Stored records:
--

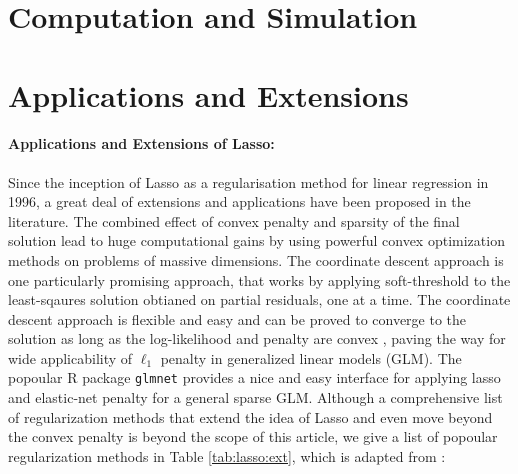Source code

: \documentclass[11pt]{article}
\numberwithin{equation}{section}
\begin{document}

\section{Computation and Simulation}


\section{Applications and Extensions}


\paragraph{Applications and Extensions of Lasso:} Since the inception of Lasso as a regularisation method for linear regression in 1996, a great deal of extensions and applications have been proposed in the literature. The combined effect of convex penalty and sparsity of the final solution lead to huge computational gains by using powerful convex optimization methods on problems of massive dimensions. The coordinate descent approach \citep{friedman2007pathwise,friedman2010regularization} is one particularly promising approach, that works by applying soft-threshold to the least-sqaures solution obtianed on partial residuals, one at a time. The coordinate descent approach is flexible and easy and can be proved to converge to the solution as long as the log-likelihood and penalty are convex \citep{tseng2001convergence}, paving the way for wide applicability of $\ell_1$ penalty in generalized linear models (GLM). The popoular R package \texttt{glmnet} provides a nice and easy interface for applying lasso and elastic-net penalty for a general sparse GLM. Although a comprehensive list of regularization methods that extend the idea of Lasso and even move beyond the convex penalty is beyond the scope of this article, we give a list of popoular regularization methods in Table \ref{tab:lasso:ext}, which is adapted from \citet{tibshirani2014praise}:
\end{document}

--

■ WHAT NEEDS TO BE DONE: If a line above contains the string "section", count it, then give the total and nothing else.

■ WRITTEN ANSWER: 3